TASK REQUIREMENTS: Copy every record below exactly, leaving out any pictures.

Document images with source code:
::::::::::
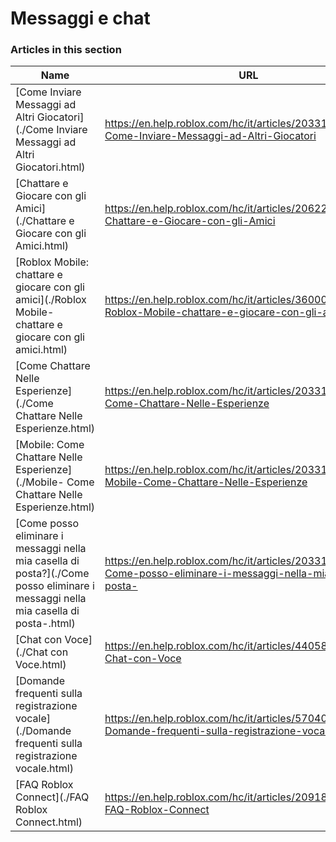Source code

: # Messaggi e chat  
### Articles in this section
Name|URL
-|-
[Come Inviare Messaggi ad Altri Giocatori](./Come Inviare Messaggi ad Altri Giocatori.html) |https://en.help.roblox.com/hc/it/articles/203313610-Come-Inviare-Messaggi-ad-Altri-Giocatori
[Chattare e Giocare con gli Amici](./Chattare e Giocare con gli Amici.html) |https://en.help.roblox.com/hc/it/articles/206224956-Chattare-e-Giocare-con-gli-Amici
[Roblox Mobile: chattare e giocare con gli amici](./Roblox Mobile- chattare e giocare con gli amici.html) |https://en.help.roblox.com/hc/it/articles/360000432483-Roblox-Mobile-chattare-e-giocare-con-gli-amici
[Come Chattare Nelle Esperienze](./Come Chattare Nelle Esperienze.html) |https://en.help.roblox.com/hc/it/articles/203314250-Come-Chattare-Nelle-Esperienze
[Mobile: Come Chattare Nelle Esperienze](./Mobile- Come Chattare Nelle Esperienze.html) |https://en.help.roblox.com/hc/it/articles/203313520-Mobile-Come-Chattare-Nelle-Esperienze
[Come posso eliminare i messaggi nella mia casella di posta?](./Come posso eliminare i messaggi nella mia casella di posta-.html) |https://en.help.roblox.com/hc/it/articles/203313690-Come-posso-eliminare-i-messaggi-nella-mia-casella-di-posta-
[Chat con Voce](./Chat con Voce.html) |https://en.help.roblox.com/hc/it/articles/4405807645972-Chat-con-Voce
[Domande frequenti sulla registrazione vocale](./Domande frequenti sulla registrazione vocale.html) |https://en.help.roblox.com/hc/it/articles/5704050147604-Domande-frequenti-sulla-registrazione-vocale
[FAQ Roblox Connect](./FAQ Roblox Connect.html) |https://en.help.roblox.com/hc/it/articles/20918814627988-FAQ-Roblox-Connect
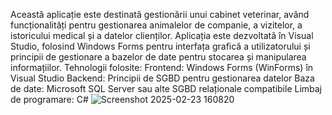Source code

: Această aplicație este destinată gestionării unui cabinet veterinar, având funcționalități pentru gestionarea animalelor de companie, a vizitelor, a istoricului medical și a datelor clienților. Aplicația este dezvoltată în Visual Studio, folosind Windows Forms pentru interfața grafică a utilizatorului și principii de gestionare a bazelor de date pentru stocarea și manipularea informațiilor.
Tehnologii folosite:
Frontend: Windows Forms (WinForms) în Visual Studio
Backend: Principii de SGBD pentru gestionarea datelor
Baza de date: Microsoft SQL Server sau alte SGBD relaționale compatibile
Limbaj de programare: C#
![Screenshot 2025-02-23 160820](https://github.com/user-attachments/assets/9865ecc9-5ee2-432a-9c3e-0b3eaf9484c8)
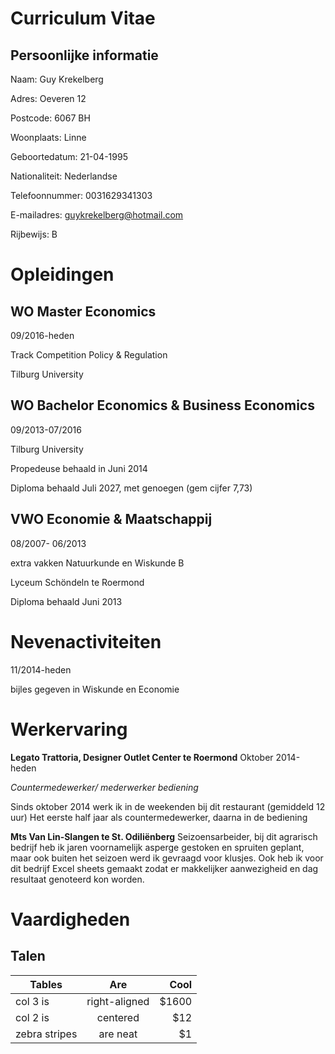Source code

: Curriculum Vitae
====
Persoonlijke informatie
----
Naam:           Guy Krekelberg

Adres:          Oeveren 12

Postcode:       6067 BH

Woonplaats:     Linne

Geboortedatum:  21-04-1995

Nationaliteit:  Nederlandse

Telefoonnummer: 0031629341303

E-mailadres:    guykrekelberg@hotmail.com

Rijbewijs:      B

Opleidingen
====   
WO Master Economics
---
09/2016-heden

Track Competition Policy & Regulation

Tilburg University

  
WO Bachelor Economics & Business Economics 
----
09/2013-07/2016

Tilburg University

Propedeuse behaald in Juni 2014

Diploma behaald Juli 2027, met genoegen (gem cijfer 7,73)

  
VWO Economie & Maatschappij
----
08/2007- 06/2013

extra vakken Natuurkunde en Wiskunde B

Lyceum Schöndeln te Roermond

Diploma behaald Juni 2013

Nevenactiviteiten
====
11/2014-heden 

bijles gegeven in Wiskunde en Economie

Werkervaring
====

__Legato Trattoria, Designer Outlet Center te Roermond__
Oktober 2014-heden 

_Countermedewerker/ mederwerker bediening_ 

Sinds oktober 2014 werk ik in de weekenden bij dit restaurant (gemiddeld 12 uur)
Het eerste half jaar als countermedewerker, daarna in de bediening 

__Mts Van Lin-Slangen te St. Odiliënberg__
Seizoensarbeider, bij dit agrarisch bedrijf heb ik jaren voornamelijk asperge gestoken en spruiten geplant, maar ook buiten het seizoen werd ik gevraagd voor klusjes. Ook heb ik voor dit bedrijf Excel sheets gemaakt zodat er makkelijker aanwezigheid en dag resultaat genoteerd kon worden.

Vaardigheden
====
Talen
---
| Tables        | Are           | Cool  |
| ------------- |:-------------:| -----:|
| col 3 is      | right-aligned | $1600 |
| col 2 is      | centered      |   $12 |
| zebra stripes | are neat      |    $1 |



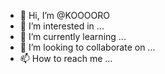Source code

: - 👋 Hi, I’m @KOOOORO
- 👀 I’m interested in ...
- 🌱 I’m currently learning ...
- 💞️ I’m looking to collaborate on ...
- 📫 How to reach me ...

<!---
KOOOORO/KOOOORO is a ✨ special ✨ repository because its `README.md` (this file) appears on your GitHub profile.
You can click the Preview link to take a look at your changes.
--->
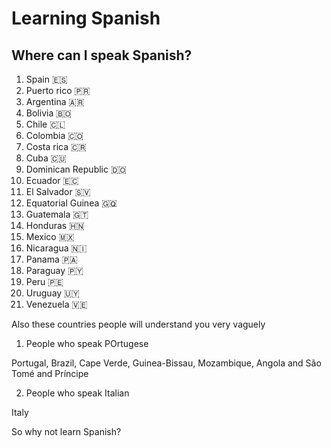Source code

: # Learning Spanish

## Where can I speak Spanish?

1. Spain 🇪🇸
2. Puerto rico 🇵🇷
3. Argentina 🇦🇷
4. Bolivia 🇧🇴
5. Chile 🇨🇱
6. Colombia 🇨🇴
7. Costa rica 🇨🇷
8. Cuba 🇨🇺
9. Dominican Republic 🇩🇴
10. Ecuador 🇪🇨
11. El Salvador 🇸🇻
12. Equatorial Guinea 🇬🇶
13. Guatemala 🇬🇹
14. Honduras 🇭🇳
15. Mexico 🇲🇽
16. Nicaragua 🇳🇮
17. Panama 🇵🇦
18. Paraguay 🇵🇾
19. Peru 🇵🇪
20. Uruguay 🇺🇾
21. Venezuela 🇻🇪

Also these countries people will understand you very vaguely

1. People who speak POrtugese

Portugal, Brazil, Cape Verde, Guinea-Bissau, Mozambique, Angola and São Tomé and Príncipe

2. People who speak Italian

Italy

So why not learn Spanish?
::::::::::
ANSWER SECTION:
Source code

: # Messaggi e chat  
### Articles in this section
Name|URL
-|-
[Come Inviare Messaggi ad Altri Giocatori](./Come Inviare Messaggi ad Altri Giocatori.html) |https://en.help.roblox.com/hc/it/articles/203313610-Come-Inviare-Messaggi-ad-Altri-Giocatori
[Chattare e Giocare con gli Amici](./Chattare e Giocare con gli Amici.html) |https://en.help.roblox.com/hc/it/articles/206224956-Chattare-e-Giocare-con-gli-Amici
[Roblox Mobile: chattare e giocare con gli amici](./Roblox Mobile- chattare e giocare con gli amici.html) |https://en.help.roblox.com/hc/it/articles/360000432483-Roblox-Mobile-chattare-e-giocare-con-gli-amici
[Come Chattare Nelle Esperienze](./Come Chattare Nelle Esperienze.html) |https://en.help.roblox.com/hc/it/articles/203314250-Come-Chattare-Nelle-Esperienze
[Mobile: Come Chattare Nelle Esperienze](./Mobile- Come Chattare Nelle Esperienze.html) |https://en.help.roblox.com/hc/it/articles/203313520-Mobile-Come-Chattare-Nelle-Esperienze
[Come posso eliminare i messaggi nella mia casella di posta?](./Come posso eliminare i messaggi nella mia casella di posta-.html) |https://en.help.roblox.com/hc/it/articles/203313690-Come-posso-eliminare-i-messaggi-nella-mia-casella-di-posta-
[Chat con Voce](./Chat con Voce.html) |https://en.help.roblox.com/hc/it/articles/4405807645972-Chat-con-Voce
[Domande frequenti sulla registrazione vocale](./Domande frequenti sulla registrazione vocale.html) |https://en.help.roblox.com/hc/it/articles/5704050147604-Domande-frequenti-sulla-registrazione-vocale
[FAQ Roblox Connect](./FAQ Roblox Connect.html) |https://en.help.roblox.com/hc/it/articles/20918814627988-FAQ-Roblox-Connect
Source code

: Această aplicație este destinată gestionării unui cabinet veterinar, având funcționalități pentru gestionarea animalelor de companie, a vizitelor, a istoricului medical și a datelor clienților. Aplicația este dezvoltată în Visual Studio, folosind Windows Forms pentru interfața grafică a utilizatorului și principii de gestionare a bazelor de date pentru stocarea și manipularea informațiilor.
Tehnologii folosite:
Frontend: Windows Forms (WinForms) în Visual Studio
Backend: Principii de SGBD pentru gestionarea datelor
Baza de date: Microsoft SQL Server sau alte SGBD relaționale compatibile
Limbaj de programare: C#
![Screenshot 2025-02-23 160820](https://github.com/user-attachments/assets/9865ecc9-5ee2-432a-9c3e-0b3eaf9484c8)
Source code

: Curriculum Vitae
====
Persoonlijke informatie
----
Naam:           Guy Krekelberg

Adres:          Oeveren 12

Postcode:       6067 BH

Woonplaats:     Linne

Geboortedatum:  21-04-1995

Nationaliteit:  Nederlandse

Telefoonnummer: 0031629341303

E-mailadres:    guykrekelberg@hotmail.com

Rijbewijs:      B

Opleidingen
====   
WO Master Economics
---
09/2016-heden

Track Competition Policy & Regulation

Tilburg University

  
WO Bachelor Economics & Business Economics 
----
09/2013-07/2016

Tilburg University

Propedeuse behaald in Juni 2014

Diploma behaald Juli 2027, met genoegen (gem cijfer 7,73)

  
VWO Economie & Maatschappij
----
08/2007- 06/2013

extra vakken Natuurkunde en Wiskunde B

Lyceum Schöndeln te Roermond

Diploma behaald Juni 2013

Nevenactiviteiten
====
11/2014-heden 

bijles gegeven in Wiskunde en Economie

Werkervaring
====

__Legato Trattoria, Designer Outlet Center te Roermond__
Oktober 2014-heden 

_Countermedewerker/ mederwerker bediening_ 

Sinds oktober 2014 werk ik in de weekenden bij dit restaurant (gemiddeld 12 uur)
Het eerste half jaar als countermedewerker, daarna in de bediening 

__Mts Van Lin-Slangen te St. Odiliënberg__
Seizoensarbeider, bij dit agrarisch bedrijf heb ik jaren voornamelijk asperge gestoken en spruiten geplant, maar ook buiten het seizoen werd ik gevraagd voor klusjes. Ook heb ik voor dit bedrijf Excel sheets gemaakt zodat er makkelijker aanwezigheid en dag resultaat genoteerd kon worden.

Vaardigheden
====
Talen
---
| Tables        | Are           | Cool  |
| ------------- |:-------------:| -----:|
| col 3 is      | right-aligned | $1600 |
| col 2 is      | centered      |   $12 |
| zebra stripes | are neat      |    $1 |



Source code

: - 👋 Hi, I’m @KOOOORO
- 👀 I’m interested in ...
- 🌱 I’m currently learning ...
- 💞️ I’m looking to collaborate on ...
- 📫 How to reach me ...

<!---
KOOOORO/KOOOORO is a ✨ special ✨ repository because its `README.md` (this file) appears on your GitHub profile.
You can click the Preview link to take a look at your changes.
--->
Source code

: # Learning Spanish

## Where can I speak Spanish?

1. Spain 🇪🇸
2. Puerto rico 🇵🇷
3. Argentina 🇦🇷
4. Bolivia 🇧🇴
5. Chile 🇨🇱
6. Colombia 🇨🇴
7. Costa rica 🇨🇷
8. Cuba 🇨🇺
9. Dominican Republic 🇩🇴
10. Ecuador 🇪🇨
11. El Salvador 🇸🇻
12. Equatorial Guinea 🇬🇶
13. Guatemala 🇬🇹
14. Honduras 🇭🇳
15. Mexico 🇲🇽
16. Nicaragua 🇳🇮
17. Panama 🇵🇦
18. Paraguay 🇵🇾
19. Peru 🇵🇪
20. Uruguay 🇺🇾
21. Venezuela 🇻🇪

Also these countries people will understand you very vaguely

1. People who speak POrtugese

Portugal, Brazil, Cape Verde, Guinea-Bissau, Mozambique, Angola and São Tomé and Príncipe

2. People who speak Italian

Italy

So why not learn Spanish?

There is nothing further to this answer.